(Source texts of formatted documents)
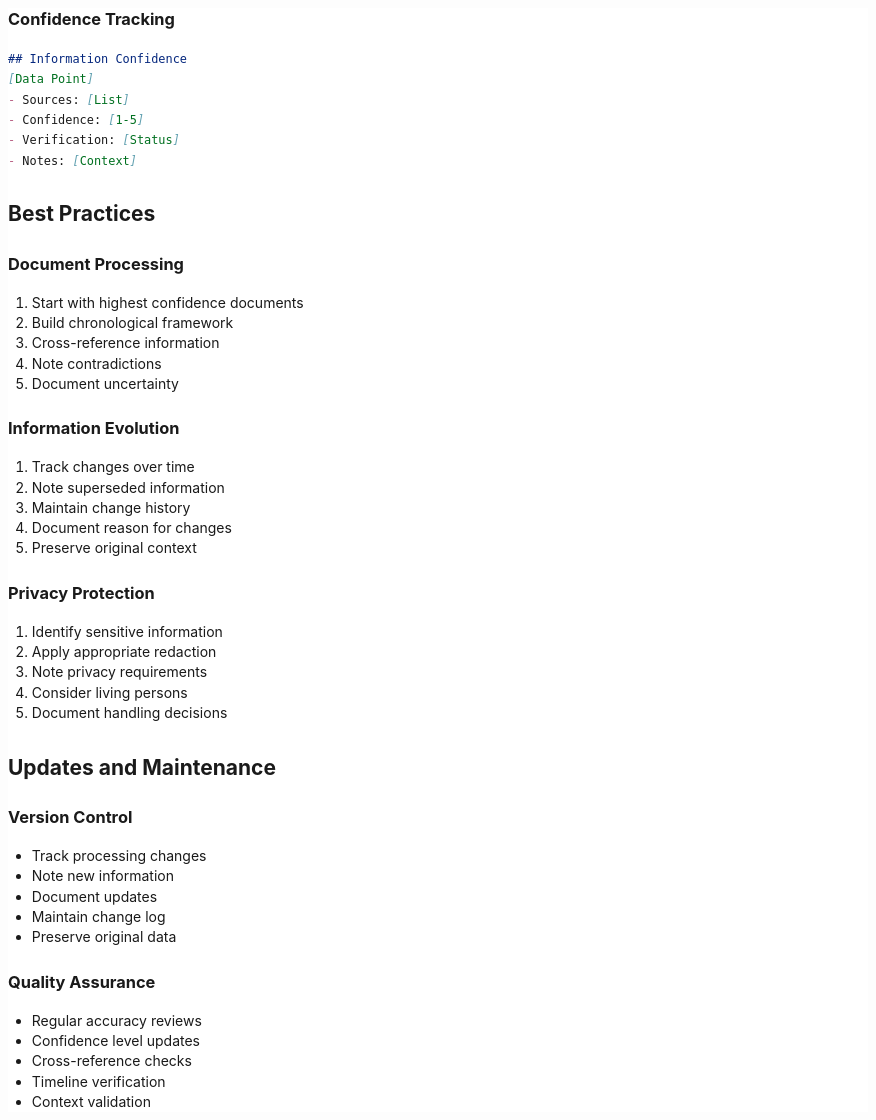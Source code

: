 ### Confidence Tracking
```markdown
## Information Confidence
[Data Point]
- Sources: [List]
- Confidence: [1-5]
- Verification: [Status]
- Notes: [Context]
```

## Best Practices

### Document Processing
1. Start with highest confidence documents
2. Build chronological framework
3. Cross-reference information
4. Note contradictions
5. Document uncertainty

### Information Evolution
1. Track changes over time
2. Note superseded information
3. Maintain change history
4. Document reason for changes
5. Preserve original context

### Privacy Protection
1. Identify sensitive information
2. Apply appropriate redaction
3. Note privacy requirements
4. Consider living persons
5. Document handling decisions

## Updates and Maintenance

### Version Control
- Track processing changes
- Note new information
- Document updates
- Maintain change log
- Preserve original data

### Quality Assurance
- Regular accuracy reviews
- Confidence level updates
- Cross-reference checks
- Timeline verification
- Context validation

==

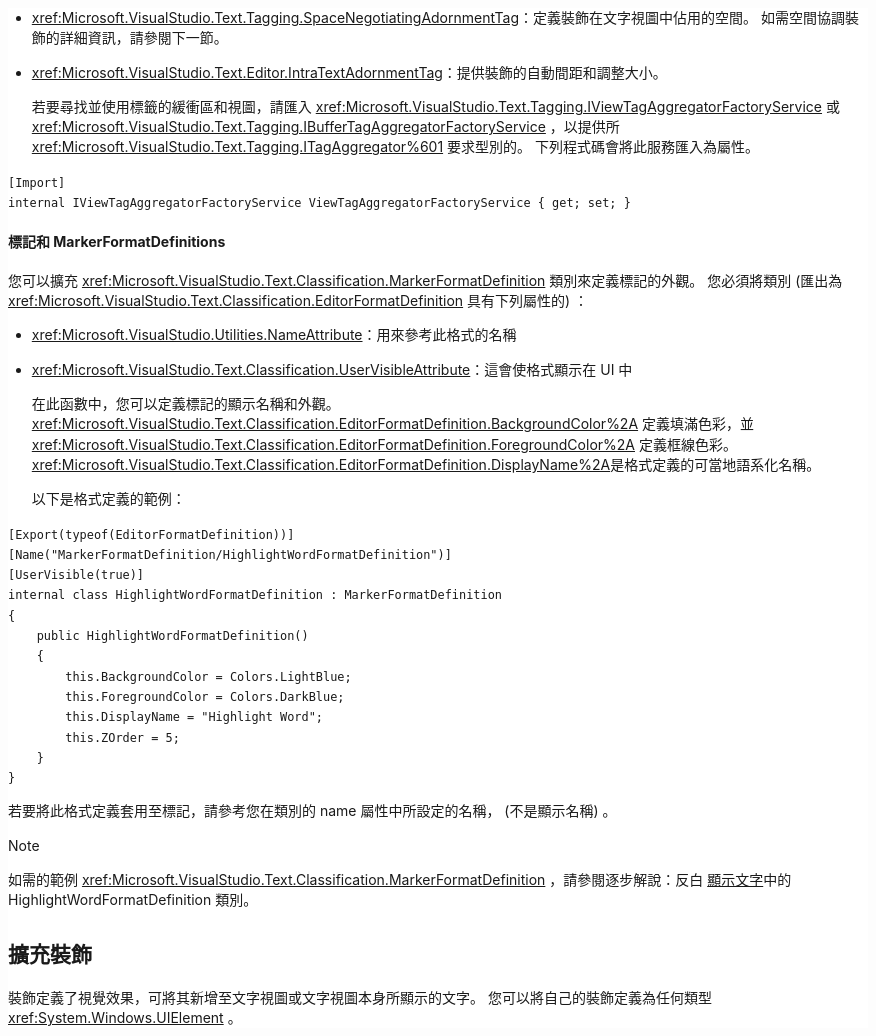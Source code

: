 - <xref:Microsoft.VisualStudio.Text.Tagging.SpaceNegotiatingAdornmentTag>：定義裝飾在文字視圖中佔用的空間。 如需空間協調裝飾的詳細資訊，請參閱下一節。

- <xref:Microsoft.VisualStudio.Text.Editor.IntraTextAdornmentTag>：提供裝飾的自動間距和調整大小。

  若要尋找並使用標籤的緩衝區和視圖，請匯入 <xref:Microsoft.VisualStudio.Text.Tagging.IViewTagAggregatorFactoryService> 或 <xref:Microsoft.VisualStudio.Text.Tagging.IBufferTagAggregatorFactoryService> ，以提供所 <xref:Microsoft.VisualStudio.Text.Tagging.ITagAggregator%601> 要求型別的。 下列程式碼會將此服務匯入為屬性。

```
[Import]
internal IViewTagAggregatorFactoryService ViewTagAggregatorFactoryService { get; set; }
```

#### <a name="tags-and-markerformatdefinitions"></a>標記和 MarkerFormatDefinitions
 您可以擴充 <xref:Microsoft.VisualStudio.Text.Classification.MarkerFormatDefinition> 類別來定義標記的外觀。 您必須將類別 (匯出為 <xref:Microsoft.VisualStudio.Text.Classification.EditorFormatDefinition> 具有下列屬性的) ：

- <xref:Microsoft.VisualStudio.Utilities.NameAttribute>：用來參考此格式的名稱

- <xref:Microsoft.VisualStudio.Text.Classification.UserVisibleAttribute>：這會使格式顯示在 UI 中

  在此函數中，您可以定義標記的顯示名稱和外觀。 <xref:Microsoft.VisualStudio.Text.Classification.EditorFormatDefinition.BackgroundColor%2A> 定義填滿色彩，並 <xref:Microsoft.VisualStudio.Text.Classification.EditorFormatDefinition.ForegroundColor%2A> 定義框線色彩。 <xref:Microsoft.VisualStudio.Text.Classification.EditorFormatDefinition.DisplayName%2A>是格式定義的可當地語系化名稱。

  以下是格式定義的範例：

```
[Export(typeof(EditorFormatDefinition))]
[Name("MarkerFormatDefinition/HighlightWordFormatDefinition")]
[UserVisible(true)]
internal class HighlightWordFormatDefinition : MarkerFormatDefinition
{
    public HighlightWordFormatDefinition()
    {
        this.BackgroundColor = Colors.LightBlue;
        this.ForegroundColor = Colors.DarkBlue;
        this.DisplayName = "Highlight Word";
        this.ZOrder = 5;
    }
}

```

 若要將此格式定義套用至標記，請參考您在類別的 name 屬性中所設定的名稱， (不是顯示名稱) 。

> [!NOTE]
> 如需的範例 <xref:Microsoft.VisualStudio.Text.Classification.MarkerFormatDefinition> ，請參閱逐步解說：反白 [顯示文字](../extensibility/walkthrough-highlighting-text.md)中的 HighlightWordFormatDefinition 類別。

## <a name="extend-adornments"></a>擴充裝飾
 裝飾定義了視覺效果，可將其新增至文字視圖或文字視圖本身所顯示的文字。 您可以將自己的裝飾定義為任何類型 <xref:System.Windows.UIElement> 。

- **WHAT IS EXPECTED**
Retype, exactly and in full, the lines above from the one containing "## Updates and Maintenance" through the one containing "- Context validation".

- **SOLUTION TO THIS TASK**
## Updates and Maintenance

### Version Control
- Track processing changes
- Note new information
- Document updates
- Maintain change log
- Preserve original data

### Quality Assurance
- Regular accuracy reviews
- Confidence level updates
- Cross-reference checks
- Timeline verification
- Context validation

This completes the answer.